Output the records exactly, with no line skipped.

Records from a data collection:

**********

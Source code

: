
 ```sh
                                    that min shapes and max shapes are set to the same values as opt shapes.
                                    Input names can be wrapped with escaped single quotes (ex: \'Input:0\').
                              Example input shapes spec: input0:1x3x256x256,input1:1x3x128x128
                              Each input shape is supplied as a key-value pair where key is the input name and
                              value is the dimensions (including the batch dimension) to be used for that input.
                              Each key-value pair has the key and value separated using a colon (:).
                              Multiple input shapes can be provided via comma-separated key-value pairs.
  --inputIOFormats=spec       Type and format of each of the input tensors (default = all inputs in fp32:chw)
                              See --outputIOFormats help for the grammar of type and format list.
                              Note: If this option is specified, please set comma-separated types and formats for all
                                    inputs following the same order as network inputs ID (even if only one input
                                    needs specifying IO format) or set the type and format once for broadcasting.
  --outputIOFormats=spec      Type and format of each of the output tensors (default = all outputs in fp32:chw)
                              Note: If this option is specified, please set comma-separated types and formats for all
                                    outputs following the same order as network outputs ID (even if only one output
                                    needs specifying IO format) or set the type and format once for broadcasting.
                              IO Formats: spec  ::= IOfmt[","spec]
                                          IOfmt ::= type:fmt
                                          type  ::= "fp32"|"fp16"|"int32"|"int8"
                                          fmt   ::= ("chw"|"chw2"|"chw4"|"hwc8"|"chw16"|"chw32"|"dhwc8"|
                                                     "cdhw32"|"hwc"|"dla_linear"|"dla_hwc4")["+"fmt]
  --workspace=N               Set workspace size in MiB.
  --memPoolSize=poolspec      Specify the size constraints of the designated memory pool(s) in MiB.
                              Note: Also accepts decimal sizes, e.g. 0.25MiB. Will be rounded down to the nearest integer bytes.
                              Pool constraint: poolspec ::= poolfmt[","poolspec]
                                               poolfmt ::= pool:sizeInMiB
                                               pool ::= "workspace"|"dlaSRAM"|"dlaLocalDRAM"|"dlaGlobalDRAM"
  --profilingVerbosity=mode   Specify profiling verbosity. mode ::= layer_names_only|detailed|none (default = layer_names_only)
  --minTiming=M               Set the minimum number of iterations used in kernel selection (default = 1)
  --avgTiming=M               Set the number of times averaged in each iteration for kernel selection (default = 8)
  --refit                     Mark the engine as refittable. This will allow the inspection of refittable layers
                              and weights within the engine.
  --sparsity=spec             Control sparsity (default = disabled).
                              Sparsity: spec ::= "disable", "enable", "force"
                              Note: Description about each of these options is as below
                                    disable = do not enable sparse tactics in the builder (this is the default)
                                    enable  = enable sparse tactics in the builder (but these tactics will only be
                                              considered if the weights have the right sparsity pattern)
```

**********

* Output of the task *
Source code

:
 ```sh
                                    that min shapes and max shapes are set to the same values as opt shapes.
                                    Input names can be wrapped with escaped single quotes (ex: \'Input:0\').
                              Example input shapes spec: input0:1x3x256x256,input1:1x3x128x128
                              Each input shape is supplied as a key-value pair where key is the input name and
                              value is the dimensions (including the batch dimension) to be used for that input.
                              Each key-value pair has the key and value separated using a colon (:).
                              Multiple input shapes can be provided via comma-separated key-value pairs.
  --inputIOFormats=spec       Type and format of each of the input tensors (default = all inputs in fp32:chw)
                              See --outputIOFormats help for the grammar of type and format list.
                              Note: If this option is specified, please set comma-separated types and formats for all
                                    inputs following the same order as network inputs ID (even if only one input
                                    needs specifying IO format) or set the type and format once for broadcasting.
  --outputIOFormats=spec      Type and format of each of the output tensors (default = all outputs in fp32:chw)
                              Note: If this option is specified, please set comma-separated types and formats for all
                                    outputs following the same order as network outputs ID (even if only one output
                                    needs specifying IO format) or set the type and format once for broadcasting.
                              IO Formats: spec  ::= IOfmt[","spec]
                                          IOfmt ::= type:fmt
                                          type  ::= "fp32"|"fp16"|"int32"|"int8"
                                          fmt   ::= ("chw"|"chw2"|"chw4"|"hwc8"|"chw16"|"chw32"|"dhwc8"|
                                                     "cdhw32"|"hwc"|"dla_linear"|"dla_hwc4")["+"fmt]
  --workspace=N               Set workspace size in MiB.
  --memPoolSize=poolspec      Specify the size constraints of the designated memory pool(s) in MiB.
                              Note: Also accepts decimal sizes, e.g. 0.25MiB. Will be rounded down to the nearest integer bytes.
                              Pool constraint: poolspec ::= poolfmt[","poolspec]
                                               poolfmt ::= pool:sizeInMiB
                                               pool ::= "workspace"|"dlaSRAM"|"dlaLocalDRAM"|"dlaGlobalDRAM"
  --profilingVerbosity=mode   Specify profiling verbosity. mode ::= layer_names_only|detailed|none (default = layer_names_only)
  --minTiming=M               Set the minimum number of iterations used in kernel selection (default = 1)
  --avgTiming=M               Set the number of times averaged in each iteration for kernel selection (default = 8)
  --refit                     Mark the engine as refittable. This will allow the inspection of refittable layers
                              and weights within the engine.
  --sparsity=spec             Control sparsity (default = disabled).
                              Sparsity: spec ::= "disable", "enable", "force"
                              Note: Description about each of these options is as below
                                    disable = do not enable sparse tactics in the builder (this is the default)
                                    enable  = enable sparse tactics in the builder (but these tactics will only be
                                              considered if the weights have the right sparsity pattern)
```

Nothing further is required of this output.